How’s it going? I’ve been jabbering/promising about a post about a French explorer.
Well, let’s get to it.
This post is going to be about a dude named Rene-Robert Cavalier, Sieur de la Salle.
There we go, that’s more like it. But my spelling is probably shot on that one. I’ve also seen it spelled “Cavelier.” Oh well.
Robert was a French explorer, born in the 1600s, and only lived until about age 44. He explored portions of all (or nearly all) of what we call the Great Lakes now, and laid hold on the Mississippi River area for France, naming the whole lot “Louisiana.” They also called the French parts of Canada “New France” back then, too, but it is what it is.
LaSalle had one of the rottenest streaks of luck there ever was, that I know of.
His mission was to check things out down the Mississippi and set up routes for fur trading. All right, fine. One of the first boats the guy built, called The Griffon, was lost at sea–after being loaded down with furs.
Along the way, to build all these forts and do things like extend French military influence, LaSalle also borrowed a bunch of money. One of the first forts he built, called Crevecoeur (in central Illinois, where Peoria is now) was ditched by the soldiers.
LaSalle wanted to invade Mexico and pop a French colony on the Mississippi River. He got a group of four other ships built. He did get to see the Mississippi, but all the boats he’d built got run aground, sunk, and/or wrecked in some way. And they’d accidentally landed somewhere in Texas. Man alive.
He was killed when his crew turned on him. His body was left for, uh, wild animals.
Not going there.
Because it’s a good story, and…
I actually live in the county named for this guy (well one of them, there could be more LaSalle Counties out there). There’s a school in a town called LaSalle, LaSalle-Peru Township High School, that has a team called the Cavaliers. Hmm.
All right, what’s the point?
It’s time for me to deliver. What’s the lesson(s) to be learned for fiction writers and copywriters from a French fur trader?
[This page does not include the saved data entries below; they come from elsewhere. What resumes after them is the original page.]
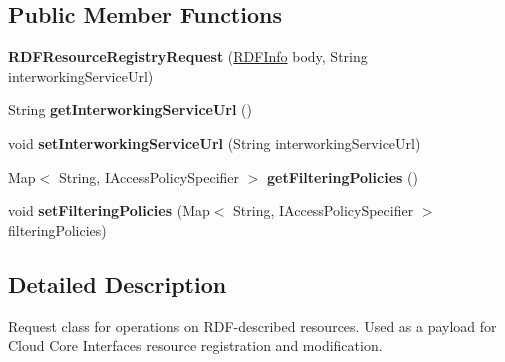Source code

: \subsection*{Public Member Functions}
\begin{DoxyCompactItemize}
\item 
\mbox{\label{classeu_1_1h2020_1_1symbiote_1_1core_1_1cci_1_1RDFResourceRegistryRequest_a72734729153884ac2977ede054030950}} 
{\bfseries R\+D\+F\+Resource\+Registry\+Request} (\hyperlink{classeu_1_1h2020_1_1symbiote_1_1core_1_1internal_1_1RDFInfo}{R\+D\+F\+Info} body, String interworking\+Service\+Url)
\item 
\mbox{\label{classeu_1_1h2020_1_1symbiote_1_1core_1_1cci_1_1RDFResourceRegistryRequest_abb9c8a8ec87bf758c2707f5665a72b1a}} 
String {\bfseries get\+Interworking\+Service\+Url} ()
\item 
\mbox{\label{classeu_1_1h2020_1_1symbiote_1_1core_1_1cci_1_1RDFResourceRegistryRequest_a83b49ddab07402da73464766bc16f2f5}} 
void {\bfseries set\+Interworking\+Service\+Url} (String interworking\+Service\+Url)
\item 
\mbox{\label{classeu_1_1h2020_1_1symbiote_1_1core_1_1cci_1_1RDFResourceRegistryRequest_ade169ff120a26d1850aa94407b15156a}} 
Map$<$ String, I\+Access\+Policy\+Specifier $>$ {\bfseries get\+Filtering\+Policies} ()
\item 
\mbox{\label{classeu_1_1h2020_1_1symbiote_1_1core_1_1cci_1_1RDFResourceRegistryRequest_a3cb7262fc10c667196fe44f8d7137258}} 
void {\bfseries set\+Filtering\+Policies} (Map$<$ String, I\+Access\+Policy\+Specifier $>$ filtering\+Policies)
\end{DoxyCompactItemize}


\subsection{Detailed Description}
Request class for operations on R\+D\+F-\/described resources. Used as a payload for Cloud Core Interface\textquotesingle{}s resource registration and modification.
Keeping goals in mind. LaSalle’s life was all about persevering through difficulty (except for the fibbing to the King of France about where the Mississippi actually started). The wrecked Griffon and the soldiers ditching a fort didn’t stop him from trying to continue his mission–there’s a bunch of lessons there (including about things like rejection and determination, too). This is not to say plans can’t be adjusted–even LaSalle did that, coming at things from another angle (and using a lot of other peoples’ money).
Fiction writers and copywriters can do the same.
Using absolutely anything as the topic for a fiction story, email, or what-have-ya. Sure this is history. You could set a character in this time for fiction, on one of LaSalle’s ships, or somewhere else. Or an email talking about LaSalle going on a beer run and returning only to find that everybody left the party (a detail I left out of the Fort Crevecoeur/Peoria Illinois area fort story). Oh, and I left out the beer, too. Don’t know what supplies La Salle went to pick up. Which leads me to my next point:
Relating these facts together, especially for copywriters. If you can tie things together, even if the tie is somewhat tenuous, you can make the unfamiliar familiar to the reader, and develop a connection (sort of like this post). For fiction writers, this would be more like getting your detail ducks in a row.
If you’re stuck for a topic, look to history. Even a small detail. Pick it apart, rearrange stuff, and put it back together after changing a piece here, there, and everywhere. And this is just one of hundreds of historical figures you could look up–who said you have to stick to the “cool” history kids/figures, like Columbus? Certainly not me, even though Columbus was pretty cool. Use whoever you’d like for this type of thing. And you don’t need a ton of details, either.